表7から反応は圧力が低い方が進みやすく、実施例47で示すように常圧でも反応は進行する。上記の結果から本発明の製造方法において加圧することは必須ではないことがわかる。
【0048】
実施例48〜50:アンモニアの添加温度計、圧力計を備えた内容積100mlのステンレス製耐圧容器に、メタキシリレンジアミン/メタノール/水/水酸化ナトリウムを1/110/70/1.0モル比となるように原料を仕込み、さらにアンモニアを表8に示すモル比で添加し、窒素雰囲気下で密閉した。混合物を加熱して240℃で1時間保持した。冷却後、反応液を取り出し水酸化ナトリウムを中和して分析した。

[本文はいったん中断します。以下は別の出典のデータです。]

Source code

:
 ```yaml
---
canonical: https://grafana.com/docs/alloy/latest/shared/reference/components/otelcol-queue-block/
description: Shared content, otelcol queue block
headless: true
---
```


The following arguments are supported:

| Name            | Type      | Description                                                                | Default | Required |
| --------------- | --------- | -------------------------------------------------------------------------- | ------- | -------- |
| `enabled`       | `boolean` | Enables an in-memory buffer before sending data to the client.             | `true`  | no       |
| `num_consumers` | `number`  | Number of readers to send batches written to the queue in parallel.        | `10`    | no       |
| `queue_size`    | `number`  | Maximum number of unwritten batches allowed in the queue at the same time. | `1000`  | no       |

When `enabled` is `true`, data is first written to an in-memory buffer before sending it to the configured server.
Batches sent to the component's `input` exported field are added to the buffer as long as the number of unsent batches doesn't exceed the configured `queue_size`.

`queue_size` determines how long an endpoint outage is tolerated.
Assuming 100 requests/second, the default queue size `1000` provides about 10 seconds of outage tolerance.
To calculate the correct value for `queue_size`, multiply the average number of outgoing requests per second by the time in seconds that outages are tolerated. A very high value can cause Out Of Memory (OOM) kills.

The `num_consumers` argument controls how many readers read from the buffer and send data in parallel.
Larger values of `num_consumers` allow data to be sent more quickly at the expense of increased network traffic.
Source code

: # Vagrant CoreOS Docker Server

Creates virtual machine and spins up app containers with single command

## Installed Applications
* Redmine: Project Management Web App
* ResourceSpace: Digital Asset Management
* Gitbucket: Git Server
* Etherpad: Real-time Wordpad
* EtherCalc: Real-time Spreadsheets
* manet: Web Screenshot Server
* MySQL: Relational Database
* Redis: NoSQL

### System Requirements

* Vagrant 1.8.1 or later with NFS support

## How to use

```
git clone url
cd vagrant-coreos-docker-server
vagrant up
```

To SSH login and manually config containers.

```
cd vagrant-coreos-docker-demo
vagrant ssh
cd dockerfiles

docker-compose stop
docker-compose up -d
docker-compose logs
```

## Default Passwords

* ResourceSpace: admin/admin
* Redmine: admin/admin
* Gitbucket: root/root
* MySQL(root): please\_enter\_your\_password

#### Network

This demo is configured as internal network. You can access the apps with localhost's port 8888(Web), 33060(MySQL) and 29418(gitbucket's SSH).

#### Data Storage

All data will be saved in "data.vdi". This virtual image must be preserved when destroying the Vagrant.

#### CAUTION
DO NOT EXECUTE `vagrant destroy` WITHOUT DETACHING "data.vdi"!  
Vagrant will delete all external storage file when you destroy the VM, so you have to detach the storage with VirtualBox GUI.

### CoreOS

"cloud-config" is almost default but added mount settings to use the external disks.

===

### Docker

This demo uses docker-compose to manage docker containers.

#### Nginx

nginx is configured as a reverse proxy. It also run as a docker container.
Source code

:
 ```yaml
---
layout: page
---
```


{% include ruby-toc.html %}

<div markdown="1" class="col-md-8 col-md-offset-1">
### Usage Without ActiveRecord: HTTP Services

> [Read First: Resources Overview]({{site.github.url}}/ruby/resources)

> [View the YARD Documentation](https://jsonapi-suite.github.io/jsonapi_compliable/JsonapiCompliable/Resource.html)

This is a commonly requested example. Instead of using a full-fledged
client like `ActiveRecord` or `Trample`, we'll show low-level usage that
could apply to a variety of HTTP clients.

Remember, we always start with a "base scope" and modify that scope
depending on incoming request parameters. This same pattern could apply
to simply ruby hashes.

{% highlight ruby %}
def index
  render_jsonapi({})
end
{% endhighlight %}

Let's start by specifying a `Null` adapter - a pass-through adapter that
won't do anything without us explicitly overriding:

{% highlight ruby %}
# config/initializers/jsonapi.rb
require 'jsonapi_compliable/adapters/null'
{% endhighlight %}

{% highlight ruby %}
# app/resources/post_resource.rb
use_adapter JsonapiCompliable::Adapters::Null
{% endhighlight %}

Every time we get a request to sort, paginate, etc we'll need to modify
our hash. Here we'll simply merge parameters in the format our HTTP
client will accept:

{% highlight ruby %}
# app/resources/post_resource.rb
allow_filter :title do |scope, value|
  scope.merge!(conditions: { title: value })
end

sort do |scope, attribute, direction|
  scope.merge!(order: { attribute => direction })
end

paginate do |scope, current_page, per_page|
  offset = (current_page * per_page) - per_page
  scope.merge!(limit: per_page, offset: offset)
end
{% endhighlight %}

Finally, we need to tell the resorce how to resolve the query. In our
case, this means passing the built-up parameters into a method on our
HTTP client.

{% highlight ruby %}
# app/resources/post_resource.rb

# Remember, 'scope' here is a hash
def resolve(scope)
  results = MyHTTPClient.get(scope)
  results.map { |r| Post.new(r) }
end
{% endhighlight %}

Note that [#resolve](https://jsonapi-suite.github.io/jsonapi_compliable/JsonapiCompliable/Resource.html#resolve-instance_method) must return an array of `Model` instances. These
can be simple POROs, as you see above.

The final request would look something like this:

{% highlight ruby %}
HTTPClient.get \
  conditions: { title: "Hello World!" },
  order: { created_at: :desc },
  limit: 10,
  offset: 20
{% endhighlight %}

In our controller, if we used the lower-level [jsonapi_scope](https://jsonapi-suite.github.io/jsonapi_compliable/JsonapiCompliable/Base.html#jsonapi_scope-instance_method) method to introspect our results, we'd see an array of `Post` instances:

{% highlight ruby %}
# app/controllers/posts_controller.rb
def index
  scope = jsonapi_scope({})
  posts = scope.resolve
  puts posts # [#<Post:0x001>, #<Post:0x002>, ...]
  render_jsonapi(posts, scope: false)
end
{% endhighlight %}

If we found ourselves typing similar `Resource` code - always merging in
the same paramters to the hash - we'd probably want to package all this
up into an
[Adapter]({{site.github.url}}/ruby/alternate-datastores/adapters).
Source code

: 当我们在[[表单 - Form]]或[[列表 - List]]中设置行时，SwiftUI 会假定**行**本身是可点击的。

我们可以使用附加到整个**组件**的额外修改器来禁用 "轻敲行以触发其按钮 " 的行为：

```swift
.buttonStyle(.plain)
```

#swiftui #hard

結果を表8に示す。
【0049】
【表8】
【産業上の利用可能性】
【0050】
本発明で得られる芳香族アルコール及び複素環式芳香族アルコールは、医薬、農薬等の原料、あるいは可塑剤及び塗料用溶剤として用いることができるため有機合成化学上有用な化合物である。特に芳香族多価アルコール及び複素環式芳香族多価アルコールは合成繊維及び合成樹脂等の高分子物質、例えばポリエステルおよびポリウレタンの原料として重要な化合物である。